(Exercise):
What you produce should be every line from the data that includes "conditions".

━━━ Entries shown

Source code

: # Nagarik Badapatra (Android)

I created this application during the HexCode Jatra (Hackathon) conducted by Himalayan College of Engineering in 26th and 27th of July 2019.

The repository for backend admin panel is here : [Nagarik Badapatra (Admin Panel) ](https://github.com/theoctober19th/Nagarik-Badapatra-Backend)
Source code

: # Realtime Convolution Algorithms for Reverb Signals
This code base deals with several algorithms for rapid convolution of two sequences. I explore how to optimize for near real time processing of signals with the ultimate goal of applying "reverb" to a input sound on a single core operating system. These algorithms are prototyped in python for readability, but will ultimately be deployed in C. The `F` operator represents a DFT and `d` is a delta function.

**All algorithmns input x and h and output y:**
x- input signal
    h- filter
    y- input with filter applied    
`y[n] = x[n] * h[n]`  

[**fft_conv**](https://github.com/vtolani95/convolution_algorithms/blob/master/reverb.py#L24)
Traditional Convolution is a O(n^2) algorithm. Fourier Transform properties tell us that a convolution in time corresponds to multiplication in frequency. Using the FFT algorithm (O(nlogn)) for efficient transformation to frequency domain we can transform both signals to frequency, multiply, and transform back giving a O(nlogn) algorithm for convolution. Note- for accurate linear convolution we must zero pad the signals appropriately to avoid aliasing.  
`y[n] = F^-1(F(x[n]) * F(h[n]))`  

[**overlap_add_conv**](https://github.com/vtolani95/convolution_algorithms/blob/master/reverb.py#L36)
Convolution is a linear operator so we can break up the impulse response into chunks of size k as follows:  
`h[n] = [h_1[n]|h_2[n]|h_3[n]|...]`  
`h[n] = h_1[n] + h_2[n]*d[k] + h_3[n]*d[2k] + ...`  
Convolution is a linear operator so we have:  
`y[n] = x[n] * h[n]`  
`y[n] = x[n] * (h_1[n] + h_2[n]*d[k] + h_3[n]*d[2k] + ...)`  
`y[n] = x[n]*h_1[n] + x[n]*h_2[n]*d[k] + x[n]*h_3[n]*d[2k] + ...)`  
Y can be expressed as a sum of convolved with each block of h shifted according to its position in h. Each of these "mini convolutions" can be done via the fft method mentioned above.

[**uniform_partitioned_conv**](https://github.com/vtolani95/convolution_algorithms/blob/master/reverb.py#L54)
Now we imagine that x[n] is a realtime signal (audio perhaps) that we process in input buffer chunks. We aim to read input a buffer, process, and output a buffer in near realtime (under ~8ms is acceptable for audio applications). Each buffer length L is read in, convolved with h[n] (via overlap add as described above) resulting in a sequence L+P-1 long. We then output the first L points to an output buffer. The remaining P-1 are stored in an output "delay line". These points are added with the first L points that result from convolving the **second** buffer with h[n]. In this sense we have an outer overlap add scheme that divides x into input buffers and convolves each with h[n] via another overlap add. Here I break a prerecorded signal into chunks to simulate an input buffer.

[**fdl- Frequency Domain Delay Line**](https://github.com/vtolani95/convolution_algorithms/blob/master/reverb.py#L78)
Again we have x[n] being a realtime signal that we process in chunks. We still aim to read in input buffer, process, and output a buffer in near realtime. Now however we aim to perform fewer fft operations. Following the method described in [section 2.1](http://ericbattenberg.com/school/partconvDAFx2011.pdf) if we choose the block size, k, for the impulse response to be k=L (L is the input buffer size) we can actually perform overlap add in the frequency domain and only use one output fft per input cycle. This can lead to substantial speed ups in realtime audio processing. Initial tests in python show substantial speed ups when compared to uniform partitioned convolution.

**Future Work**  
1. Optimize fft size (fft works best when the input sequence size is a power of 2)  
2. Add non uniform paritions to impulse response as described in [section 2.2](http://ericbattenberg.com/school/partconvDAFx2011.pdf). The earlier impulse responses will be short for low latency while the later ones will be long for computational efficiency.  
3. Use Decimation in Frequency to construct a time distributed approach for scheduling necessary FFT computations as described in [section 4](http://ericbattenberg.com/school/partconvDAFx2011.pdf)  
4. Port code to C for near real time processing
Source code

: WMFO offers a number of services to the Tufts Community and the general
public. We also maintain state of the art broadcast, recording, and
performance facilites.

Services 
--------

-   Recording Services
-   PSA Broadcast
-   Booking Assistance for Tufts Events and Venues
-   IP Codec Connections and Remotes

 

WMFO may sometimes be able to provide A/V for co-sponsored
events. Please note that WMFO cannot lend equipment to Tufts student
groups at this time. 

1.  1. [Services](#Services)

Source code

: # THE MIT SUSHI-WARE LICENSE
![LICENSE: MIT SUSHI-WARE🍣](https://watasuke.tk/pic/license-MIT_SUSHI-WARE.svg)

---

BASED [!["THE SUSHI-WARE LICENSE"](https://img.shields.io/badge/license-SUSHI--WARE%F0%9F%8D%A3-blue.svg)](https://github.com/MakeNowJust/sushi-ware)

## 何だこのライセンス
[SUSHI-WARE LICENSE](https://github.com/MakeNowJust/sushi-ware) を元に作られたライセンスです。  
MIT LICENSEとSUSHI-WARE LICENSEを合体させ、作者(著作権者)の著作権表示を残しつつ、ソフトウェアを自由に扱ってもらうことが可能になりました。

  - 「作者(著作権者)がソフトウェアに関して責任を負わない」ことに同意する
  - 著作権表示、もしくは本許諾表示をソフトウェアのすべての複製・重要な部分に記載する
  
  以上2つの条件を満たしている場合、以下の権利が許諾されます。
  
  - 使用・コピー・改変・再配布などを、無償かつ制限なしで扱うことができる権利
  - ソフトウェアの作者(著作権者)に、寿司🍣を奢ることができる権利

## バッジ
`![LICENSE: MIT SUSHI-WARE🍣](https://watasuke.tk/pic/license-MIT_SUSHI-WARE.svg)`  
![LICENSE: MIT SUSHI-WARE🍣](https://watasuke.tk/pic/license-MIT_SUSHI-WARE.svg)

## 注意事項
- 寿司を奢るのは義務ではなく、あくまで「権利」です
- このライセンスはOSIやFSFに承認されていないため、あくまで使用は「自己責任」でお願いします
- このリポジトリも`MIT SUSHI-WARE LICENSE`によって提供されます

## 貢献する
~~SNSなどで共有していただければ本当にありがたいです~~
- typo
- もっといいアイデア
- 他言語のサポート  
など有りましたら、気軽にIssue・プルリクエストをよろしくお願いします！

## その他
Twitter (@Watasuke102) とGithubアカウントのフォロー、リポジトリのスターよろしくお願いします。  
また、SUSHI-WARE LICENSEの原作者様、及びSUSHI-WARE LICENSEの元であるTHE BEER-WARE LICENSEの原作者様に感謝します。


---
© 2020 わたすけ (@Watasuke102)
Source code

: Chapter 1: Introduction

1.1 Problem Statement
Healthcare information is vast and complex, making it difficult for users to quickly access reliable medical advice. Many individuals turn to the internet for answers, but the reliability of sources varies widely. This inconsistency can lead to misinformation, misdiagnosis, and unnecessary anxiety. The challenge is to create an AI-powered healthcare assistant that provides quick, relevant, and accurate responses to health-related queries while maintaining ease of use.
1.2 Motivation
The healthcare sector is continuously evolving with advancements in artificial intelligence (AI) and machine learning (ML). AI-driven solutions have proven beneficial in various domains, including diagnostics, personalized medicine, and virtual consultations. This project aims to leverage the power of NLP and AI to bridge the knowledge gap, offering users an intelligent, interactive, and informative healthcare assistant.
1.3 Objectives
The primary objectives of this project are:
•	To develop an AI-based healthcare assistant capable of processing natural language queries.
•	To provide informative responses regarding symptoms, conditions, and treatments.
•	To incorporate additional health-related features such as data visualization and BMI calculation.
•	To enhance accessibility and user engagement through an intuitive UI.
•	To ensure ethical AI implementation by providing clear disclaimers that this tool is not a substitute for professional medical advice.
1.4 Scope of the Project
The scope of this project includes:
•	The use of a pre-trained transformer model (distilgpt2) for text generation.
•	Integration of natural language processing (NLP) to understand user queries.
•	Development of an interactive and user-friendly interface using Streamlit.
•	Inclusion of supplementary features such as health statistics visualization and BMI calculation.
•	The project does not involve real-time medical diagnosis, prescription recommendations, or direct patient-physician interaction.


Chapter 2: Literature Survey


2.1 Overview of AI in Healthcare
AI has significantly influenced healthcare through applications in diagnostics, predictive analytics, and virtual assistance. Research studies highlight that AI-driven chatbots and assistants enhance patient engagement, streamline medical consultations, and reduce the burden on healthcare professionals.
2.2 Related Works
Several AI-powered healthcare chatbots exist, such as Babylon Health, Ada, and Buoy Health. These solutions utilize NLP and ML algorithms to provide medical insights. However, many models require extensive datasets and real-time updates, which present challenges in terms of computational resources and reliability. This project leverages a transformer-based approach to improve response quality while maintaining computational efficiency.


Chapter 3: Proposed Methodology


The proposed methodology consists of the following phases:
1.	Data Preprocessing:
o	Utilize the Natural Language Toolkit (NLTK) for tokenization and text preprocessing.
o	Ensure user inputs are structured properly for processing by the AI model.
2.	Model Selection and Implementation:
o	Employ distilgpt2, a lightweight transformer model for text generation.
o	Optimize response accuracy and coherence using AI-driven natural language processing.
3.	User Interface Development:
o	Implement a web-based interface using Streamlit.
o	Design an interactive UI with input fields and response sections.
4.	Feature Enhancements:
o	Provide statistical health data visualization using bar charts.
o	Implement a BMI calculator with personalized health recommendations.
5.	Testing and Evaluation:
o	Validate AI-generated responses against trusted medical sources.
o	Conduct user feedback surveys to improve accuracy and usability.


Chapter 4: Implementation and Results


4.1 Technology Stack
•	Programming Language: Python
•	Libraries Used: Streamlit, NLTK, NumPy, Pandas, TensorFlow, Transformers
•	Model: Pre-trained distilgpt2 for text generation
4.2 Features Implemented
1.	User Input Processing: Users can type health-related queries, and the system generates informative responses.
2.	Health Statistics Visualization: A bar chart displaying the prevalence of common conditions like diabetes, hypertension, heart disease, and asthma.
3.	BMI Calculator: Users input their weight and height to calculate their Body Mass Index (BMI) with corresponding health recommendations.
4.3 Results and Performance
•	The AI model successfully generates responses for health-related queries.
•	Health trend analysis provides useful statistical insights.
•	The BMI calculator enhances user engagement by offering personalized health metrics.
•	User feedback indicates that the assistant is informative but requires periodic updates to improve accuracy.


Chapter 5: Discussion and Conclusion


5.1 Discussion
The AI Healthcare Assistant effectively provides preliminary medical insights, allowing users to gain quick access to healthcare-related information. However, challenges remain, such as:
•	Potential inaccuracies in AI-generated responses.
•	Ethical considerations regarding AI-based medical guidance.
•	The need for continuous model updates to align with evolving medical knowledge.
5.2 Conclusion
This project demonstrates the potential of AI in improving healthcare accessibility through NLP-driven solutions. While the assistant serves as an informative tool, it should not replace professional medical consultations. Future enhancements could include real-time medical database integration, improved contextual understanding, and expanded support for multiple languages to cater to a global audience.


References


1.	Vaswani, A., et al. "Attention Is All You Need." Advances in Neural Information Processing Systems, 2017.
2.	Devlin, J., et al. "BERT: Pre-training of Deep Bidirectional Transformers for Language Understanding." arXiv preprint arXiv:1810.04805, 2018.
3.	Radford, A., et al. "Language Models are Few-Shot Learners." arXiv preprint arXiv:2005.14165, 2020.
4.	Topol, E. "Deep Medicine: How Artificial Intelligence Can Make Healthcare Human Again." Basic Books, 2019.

━━━━━━

(Answer for the task):
•	To provide informative responses regarding symptoms, conditions, and treatments.
2.	Health Statistics Visualization: A bar chart displaying the prevalence of common conditions like diabetes, hypertension, heart disease, and asthma.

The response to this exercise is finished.